Why is it important to renew a tax credits claim?
The renewals process is fundamental to the operation of the tax credits system. Tax credits are paid throughout a tax year on a provisional basis: that is to say, a person’s entitlement tracks changes in their circumstances during the year of payment, so it is not until after the year has ended that their final entitlement can be ascertained, with final income figures for the year.
Therefore, completing and promptly returning the renewal forms (comprising the TC603R and TC603D) is vital not only to renew one’s claim for 2008/09, but also to finalise tax credits entitlement for the year just ended (2007-2008).
The forms can also be completed over the phone via the tax credits helpline.
Problems caused by failure to renew
Failure to renew can lead to real difficulties for claimants, for these reasons.
- Whilst the renewals process is taking place between April and July, HMRC make run-on payments based on the claimant’s last known income and circumstances. But these payments are provisional on the claimant completing and returning the renewal forms. Therefore, if no renewals forms are submitted, HMRC will later try to recover those provisional payments as overpayments.
- The provisional payments will stop.
- In addition, the previous year (2007-2008) will be finalised using information held which could be out of date.
It is also extremely unwise not to complete the renewal forms in an effort to stop receiving tax credits, as several hundred thousand claimants are believed to have done last year. Even if you are disillusioned with the system and no longer wish to receive tax credits, you must complete the renewal forms in order to finalise your claim for the year just gone. Then inform HMRC about whatever change it is that leads you to think tax credits are no longer due.
Problems caused by renewing late
Those who are late in renewing should not give up entirely. Once the deadline has passed, HMRC will generally terminate the claim and issue a Statement of Account. But so long as a claimant contacts HMRC within 30 days of the date shown on that document, the claim should be restored.
Outside this 30-day period, the claim can only be restored if there was ‘good cause’ for failure to renew (e.g. flooding in the house, death of a relative etc), and renewal papers are returned by 31 January 2009.
But deferring is not a sensible strategy and getting claims reinstated can sometimes be a nightmare.
Claimants who have claimed more than once during 2007/08
The burden at renewals time is increased for those claimants who have more than one claim during a tax year.
For example, imagine you are part of a joint claim with your partner, the two of you separate and you make a new single claim, all within 2007/2008 tax year. You will receive two sets of renewal forms: one for when you were claiming jointly with your former partner, one for when you were claiming by yourself. Those two sets of forms must both be completed, even though they each require the same information.

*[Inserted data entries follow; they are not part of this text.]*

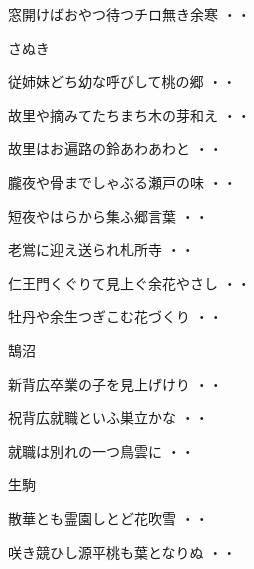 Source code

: \begin{shiika}窓開けばおやつ待つチロ無き余寒
\hfill{・・}\end{shiika}
\vspace{0.4cm}
さぬき
\begin{shiika}従姉妹どち幼な呼びして桃の郷
\hfill{・・}\end{shiika}
\begin{shiika}故里や摘みてたちまち木の芽和え
\hfill{・・}\end{shiika}
\begin{shiika}故里はお遍路の鈴あわあわと
\hfill{・・}\end{shiika}
\begin{shiika}朧夜や骨までしゃぶる瀬戸の味
\hfill{・・}\end{shiika}
\begin{shiika}短夜やはらから集ふ郷言葉
\hfill{・・}\end{shiika}
\begin{shiika}老鴬に迎え送られ札所寺
\hfill{・・}\end{shiika}
\begin{shiika}仁王門くぐりて見上ぐ余花やさし
\hfill{・・}\end{shiika}
\begin{shiika}牡丹や余生つぎこむ花づくり
\hfill{・・}\end{shiika}
\vspace{0.4cm}
鵠沼
\begin{shiika}新背広卒業の子を見上げけり
\hfill{・・}\end{shiika}
\begin{shiika}祝背広就職といふ巣立かな
\hfill{・・}\end{shiika}
\begin{shiika}就職は別れの一つ鳥雲に
\hfill{・・}\end{shiika}
\vspace{0.4cm}
生駒
\begin{shiika}散華とも霊園しとど花吹雪
\hfill{・・}\end{shiika}
\begin{shiika}咲き競ひし源平桃も葉となりぬ
\hfill{・・}\end{shiika}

This extra burden is not made clear to claimants by HMRC.
HMRC under pressure
It is a time of considerable pressure for both HMRC and claimants. Reportedly, HMRC tax credit staff have been asked to defer their holidays so as to help cope with the renewal surge. We are not surprised, as we and others are experiencing lengthy delays in getting through to an adviser on the tax credit helpline.
Those people who had planned to renew by telephone (and many did because the deadline has been brought forward) are now being put to significant worry. It can also be particularly costly for mobile phone users due to HMRC’s use of an 0845 number.
In the circumstances of this year LITRG are asking that HMRC put back the date on which they start to close down claims to allow all those who wish to renew in an orderly fashion to do so. This sympathetic approach will alleviate some of the pressures on claimants and HMRC staff.
Renewal forms ‘not received’ by HMRC
We have also seen how many forms just ‘go missing’, even when sent by recorded delivery. This can result in an overpayment for alleged failure to renew.
If you have submitted your renewal documents close to the deadline and you are still worried, then you should ring the helpline to record the fact that they have been sent. Make sure that you note down the name of the adviser, date and time of call. You could make a telephone renewal as well.
Sending your postal renewal by a method which gives some proof of posting is a good thing, because proof of posting allows HMRC to treat the renewal as made even if the forms have gone astray. See our earlier article which links to HMRC’s stated practice in their manuals.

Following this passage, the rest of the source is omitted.